Stored items from a collection
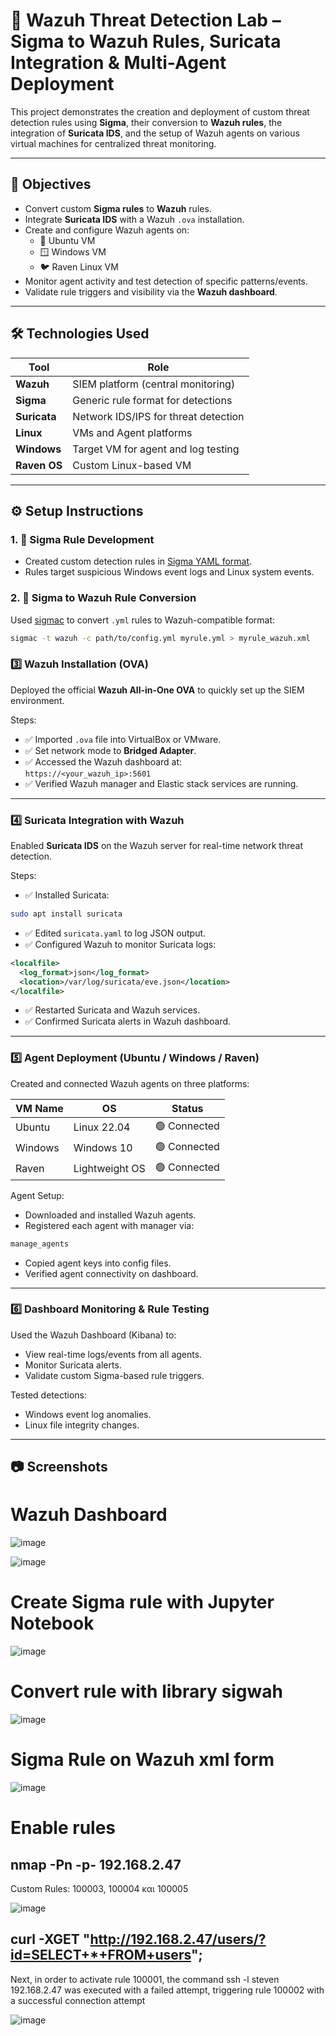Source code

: 
# 🔐 Wazuh Threat Detection Lab – Sigma to Wazuh Rules, Suricata Integration & Multi-Agent Deployment

This project demonstrates the creation and deployment of custom threat detection rules using **Sigma**, their conversion to **Wazuh rules**, the integration of **Suricata IDS**, and the setup of Wazuh agents on various virtual machines for centralized threat monitoring.

---

## 📌 Objectives

- Convert custom **Sigma rules** to **Wazuh** rules.
- Integrate **Suricata IDS** with a Wazuh `.ova` installation.
- Create and configure Wazuh agents on:
  - 🐧 Ubuntu VM
  - 🪟 Windows VM
  - 🐦 Raven Linux VM
- Monitor agent activity and test detection of specific patterns/events.
- Validate rule triggers and visibility via the **Wazuh dashboard**.

---

## 🛠️ Technologies Used

| Tool          | Role                                 |
|---------------|--------------------------------------|
| **Wazuh**     | SIEM platform (central monitoring)   |
| **Sigma**     | Generic rule format for detections   |
| **Suricata**  | Network IDS/IPS for threat detection |
| **Linux**     | VMs and Agent platforms              |
| **Windows**   | Target VM for agent and log testing  |
| **Raven OS**  | Custom Linux-based VM                |

---

## ⚙️ Setup Instructions

### 1. 🧠 Sigma Rule Development

- Created custom detection rules in [Sigma YAML format](https://github.com/SigmaHQ/sigma).
- Rules target suspicious Windows event logs and Linux system events.

### 2. 🔄 Sigma to Wazuh Rule Conversion

Used [sigmac](https://github.com/SigmaHQ/sigmac) to convert `.yml` rules to Wazuh-compatible format:

```bash
sigmac -t wazuh -c path/to/config.yml myrule.yml > myrule_wazuh.xml
```

### 3️⃣ Wazuh Installation (OVA)

Deployed the official **Wazuh All-in-One OVA** to quickly set up the SIEM environment.

Steps:
- ✅ Imported `.ova` file into VirtualBox or VMware.
- ✅ Set network mode to **Bridged Adapter**.
- ✅ Accessed the Wazuh dashboard at:  
  `https://<your_wazuh_ip>:5601`
- ✅ Verified Wazuh manager and Elastic stack services are running.

---

### 4️⃣ Suricata Integration with Wazuh

Enabled **Suricata IDS** on the Wazuh server for real-time network threat detection.

Steps:
- ✅ Installed Suricata:

```bash
sudo apt install suricata
```

- ✅ Edited `suricata.yaml` to log JSON output.
- ✅ Configured Wazuh to monitor Suricata logs:

```xml
<localfile>
  <log_format>json</log_format>
  <location>/var/log/suricata/eve.json</location>
</localfile>
```

- ✅ Restarted Suricata and Wazuh services.
- ✅ Confirmed Suricata alerts in Wazuh dashboard.

---

### 5️⃣ Agent Deployment (Ubuntu / Windows / Raven)

Created and connected Wazuh agents on three platforms:

| VM Name | OS            | Status    |
|---------|---------------|-----------|
| Ubuntu  | Linux 22.04   | 🟢 Connected |
| Windows | Windows 10    | 🟢 Connected |
| Raven   | Lightweight OS| 🟢 Connected |

Agent Setup:
- Downloaded and installed Wazuh agents.
- Registered each agent with manager via:

```bash
manage_agents
```

- Copied agent keys into config files.
- Verified agent connectivity on dashboard.

---

### 6️⃣ Dashboard Monitoring & Rule Testing

Used the Wazuh Dashboard (Kibana) to:

- View real-time logs/events from all agents.
- Monitor Suricata alerts.
- Validate custom Sigma-based rule triggers.

Tested detections:
- Windows event log anomalies.
- Linux file integrity changes.

---

## 📷 Screenshots

# Wazuh Dashboard

![image](https://github.com/user-attachments/assets/9c65dcd1-34d9-4268-abde-d011329e8019)

![image](https://github.com/user-attachments/assets/ee648796-f837-4d2b-a8a8-38fbba2487c6)

# Create Sigma rule with Jupyter Notebook

![image](https://github.com/user-attachments/assets/beb6bd53-ae47-4963-aec3-1164ea46d3ee)

# Convert rule  with library sigwah 

![image](https://github.com/user-attachments/assets/075c63ce-c08b-43cf-9e59-c35938f3b1c9)

# Sigma Rule on Wazuh xml form

![image](https://github.com/user-attachments/assets/e3a2736e-bbd5-4a31-844e-c8d1eda42107)

# Enable rules

## nmap -Pn -p- 192.168.2.47

Custom Rules: 100003, 100004 και 100005

![image](https://github.com/user-attachments/assets/96a686b5-aa09-4d5e-8af2-367594a91b89)



## curl -XGET "http://192.168.2.47/users/?id=SELECT+*+FROM+users";

Next, in order to activate rule 100001, the command ssh -l steven 192.168.2.47
was executed with a failed attempt, triggering rule 100002 with a successful connection attempt

![image](https://github.com/user-attachments/assets/ceacfa96-a27e-40d7-89e9-274be561d283)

- [What to work on]: Please print the records above once more, word for word, omitting all pictures.

- [Task response]:
Source code

: 
# 🔐 Wazuh Threat Detection Lab – Sigma to Wazuh Rules, Suricata Integration & Multi-Agent Deployment

This project demonstrates the creation and deployment of custom threat detection rules using **Sigma**, their conversion to **Wazuh rules**, the integration of **Suricata IDS**, and the setup of Wazuh agents on various virtual machines for centralized threat monitoring.

---

## 📌 Objectives

- Convert custom **Sigma rules** to **Wazuh** rules.
- Integrate **Suricata IDS** with a Wazuh `.ova` installation.
- Create and configure Wazuh agents on:
  - 🐧 Ubuntu VM
  - 🪟 Windows VM
  - 🐦 Raven Linux VM
- Monitor agent activity and test detection of specific patterns/events.
- Validate rule triggers and visibility via the **Wazuh dashboard**.

---

## 🛠️ Technologies Used

| Tool          | Role                                 |
|---------------|--------------------------------------|
| **Wazuh**     | SIEM platform (central monitoring)   |
| **Sigma**     | Generic rule format for detections   |
| **Suricata**  | Network IDS/IPS for threat detection |
| **Linux**     | VMs and Agent platforms              |
| **Windows**   | Target VM for agent and log testing  |
| **Raven OS**  | Custom Linux-based VM                |

---

## ⚙️ Setup Instructions

### 1. 🧠 Sigma Rule Development

- Created custom detection rules in [Sigma YAML format](https://github.com/SigmaHQ/sigma).
- Rules target suspicious Windows event logs and Linux system events.

### 2. 🔄 Sigma to Wazuh Rule Conversion

Used [sigmac](https://github.com/SigmaHQ/sigmac) to convert `.yml` rules to Wazuh-compatible format:

```bash
sigmac -t wazuh -c path/to/config.yml myrule.yml > myrule_wazuh.xml
```

### 3️⃣ Wazuh Installation (OVA)

Deployed the official **Wazuh All-in-One OVA** to quickly set up the SIEM environment.

Steps:
- ✅ Imported `.ova` file into VirtualBox or VMware.
- ✅ Set network mode to **Bridged Adapter**.
- ✅ Accessed the Wazuh dashboard at:  
  `https://<your_wazuh_ip>:5601`
- ✅ Verified Wazuh manager and Elastic stack services are running.

---

### 4️⃣ Suricata Integration with Wazuh

Enabled **Suricata IDS** on the Wazuh server for real-time network threat detection.

Steps:
- ✅ Installed Suricata:

```bash
sudo apt install suricata
```

- ✅ Edited `suricata.yaml` to log JSON output.
- ✅ Configured Wazuh to monitor Suricata logs:

```xml
<localfile>
  <log_format>json</log_format>
  <location>/var/log/suricata/eve.json</location>
</localfile>
```

- ✅ Restarted Suricata and Wazuh services.
- ✅ Confirmed Suricata alerts in Wazuh dashboard.

---

### 5️⃣ Agent Deployment (Ubuntu / Windows / Raven)

Created and connected Wazuh agents on three platforms:

| VM Name | OS            | Status    |
|---------|---------------|-----------|
| Ubuntu  | Linux 22.04   | 🟢 Connected |
| Windows | Windows 10    | 🟢 Connected |
| Raven   | Lightweight OS| 🟢 Connected |

Agent Setup:
- Downloaded and installed Wazuh agents.
- Registered each agent with manager via:

```bash
manage_agents
```

- Copied agent keys into config files.
- Verified agent connectivity on dashboard.

---

### 6️⃣ Dashboard Monitoring & Rule Testing

Used the Wazuh Dashboard (Kibana) to:

- View real-time logs/events from all agents.
- Monitor Suricata alerts.
- Validate custom Sigma-based rule triggers.

Tested detections:
- Windows event log anomalies.
- Linux file integrity changes.

---

## 📷 Screenshots

# Wazuh Dashboard

![image](https://github.com/user-attachments/assets/9c65dcd1-34d9-4268-abde-d011329e8019)

![image](https://github.com/user-attachments/assets/ee648796-f837-4d2b-a8a8-38fbba2487c6)

# Create Sigma rule with Jupyter Notebook

![image](https://github.com/user-attachments/assets/beb6bd53-ae47-4963-aec3-1164ea46d3ee)

# Convert rule  with library sigwah 

![image](https://github.com/user-attachments/assets/075c63ce-c08b-43cf-9e59-c35938f3b1c9)

# Sigma Rule on Wazuh xml form

![image](https://github.com/user-attachments/assets/e3a2736e-bbd5-4a31-844e-c8d1eda42107)

# Enable rules

## nmap -Pn -p- 192.168.2.47

Custom Rules: 100003, 100004 και 100005

![image](https://github.com/user-attachments/assets/96a686b5-aa09-4d5e-8af2-367594a91b89)



## curl -XGET "http://192.168.2.47/users/?id=SELECT+*+FROM+users";

Next, in order to activate rule 100001, the command ssh -l steven 192.168.2.47
was executed with a failed attempt, triggering rule 100002 with a successful connection attempt

![image](https://github.com/user-attachments/assets/ceacfa96-a27e-40d7-89e9-274be561d283)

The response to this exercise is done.